However, I hit this error when I use generic resources, it does not depend whether the service has a network attached or not.

I tried a lot of things but can’t figure out why this is happening.
I didn’t take the time to look at the code yet.

I tried to setup this with Nvidia driver 450 and 455, on an Ubuntu 18.04 and 20.04 without success. I also tested to use solely node-generic-resources in my daemon.conf (without installing Nvidia-docker)
I feel like it is a regression since I used to be able to do it on another machine. Or I missed something like a conf somewhere…

Any way if you have some findings feel free to share, I’ll post here if I find something. Cheers.

Ps one thing I didn’t mention, is that I use Gpu passthrough, before using it, with docker.

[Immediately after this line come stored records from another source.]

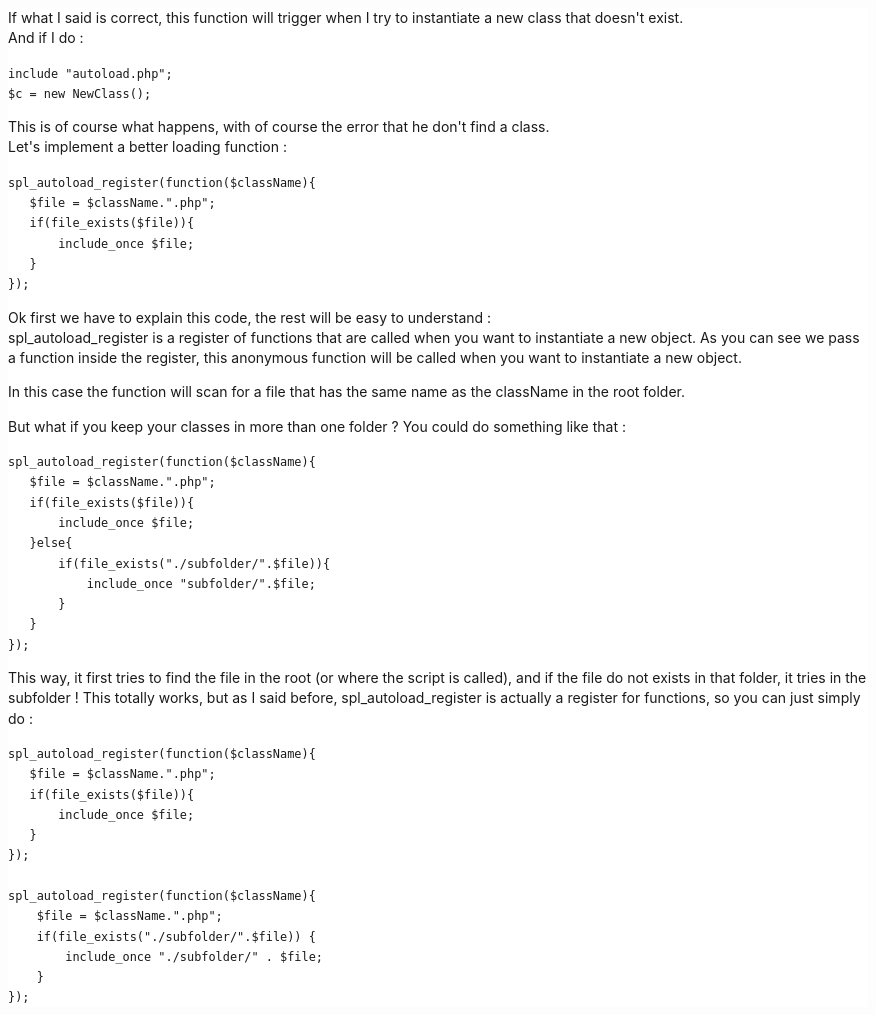 If what I said is correct, this function will trigger when I try to instantiate a new class that doesn't exist.  
And if I do :

```
include "autoload.php";
$c = new NewClass();
```

This is of course what happens, with of course the error that he don't find a class.  
Let's implement a better loading function :

```
spl_autoload_register(function($className){
   $file = $className.".php";
   if(file_exists($file)){
       include_once $file;
   }
});
```

Ok first we have to explain this code, the rest will be easy to understand :  
spl\_autoload\_register is a register of functions that are called when you want to instantiate a new object. As you can see we pass a function inside the register, this anonymous function will be called when you want to instantiate a new object.

In this case the function will scan for a file that has the same name as the className in the root folder.

But what if you keep your classes in more than one folder ? You could do something like that :

```
spl_autoload_register(function($className){
   $file = $className.".php";
   if(file_exists($file)){
       include_once $file;
   }else{
       if(file_exists("./subfolder/".$file)){
           include_once "subfolder/".$file;
       }
   }
});
```

This way, it first tries to find the file in the root (or where the script is called), and if the file do not exists in that folder, it tries in the subfolder ! This totally works, but as I said before, spl\_autoload\_register is actually a register for functions, so you can just simply do :

```
spl_autoload_register(function($className){
   $file = $className.".php";
   if(file_exists($file)){
       include_once $file;
   }
});

spl_autoload_register(function($className){
    $file = $className.".php";
    if(file_exists("./subfolder/".$file)) {
        include_once "./subfolder/" . $file;
    }
});
```
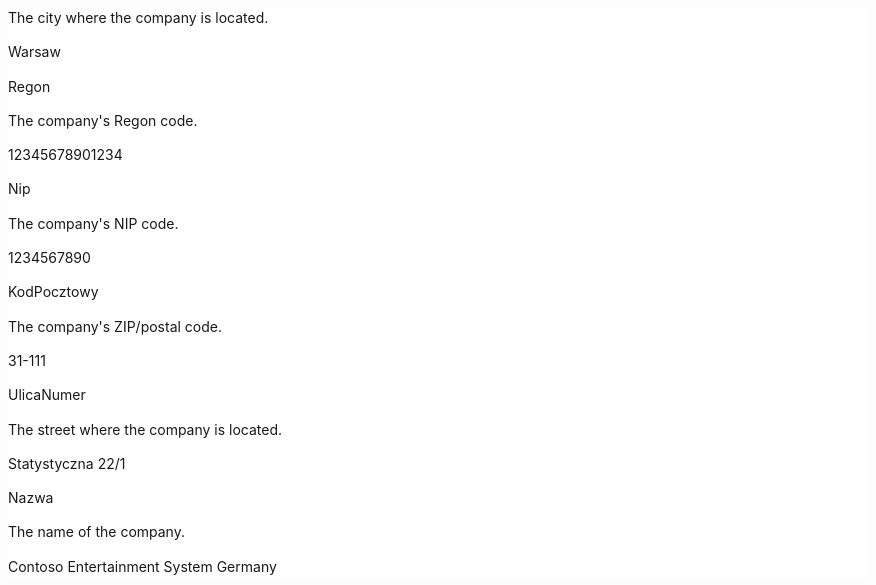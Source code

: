 </td>
<td width="330">
<p>The city where the company is located.</p>
</td>
<td>
<p>Warsaw</p>
</td>
</tr>
<tr>
<td width="191">
<p>Regon</p>
</td>
<td width="330">
<p>The company's Regon code.</p>
</td>
<td>
<p>12345678901234</p>
</td>
</tr>
<tr>
<td>
<p>Nip</p>
</td>
<td>
<p>The company's NIP code.</p>
</td>
<td>
<p>1234567890</p>
</td>
</tr>
<tr>
<td>
<p>KodPocztowy</p>
</td>
<td>
<p>The company's ZIP/postal code.</p>
</td>
<td>
<p>31-111</p>
</td>
</tr>
<tr>
<td>
<p>UlicaNumer</p>
</td>
<td>
<p>The street where the company is located.</p>
</td>
<td>
<p>Statystyczna 22/1</p>
</td>
</tr>
<tr>
<td>
<p>Nazwa</p>
</td>
<td>
<p>The name of the company.</p>
</td>
<td>
<p>Contoso Entertainment System Germany</p>
</td>
</tr>
<tr>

@nokidev, I resolved my issue by removing --generic-resource. This way you get GPU support (nvidia-runtime magic?) AND network. I think it’s poor swarm support from nvidia is to blame. You can check GPU availability from docker by running nvidia-smi from nvidia/cuda:10.0-base container.

And I don’t know a thing about gpu passthrough.

Thanks @muxlevator,
I gave a shot to Nvidia-runtime black magic and it worked.
I’m pretty sad because generic-resources used to work.

I also had few issue with passthrough, but was able to solve it and now everything work normally inside docker.

Thanks again,
Cheers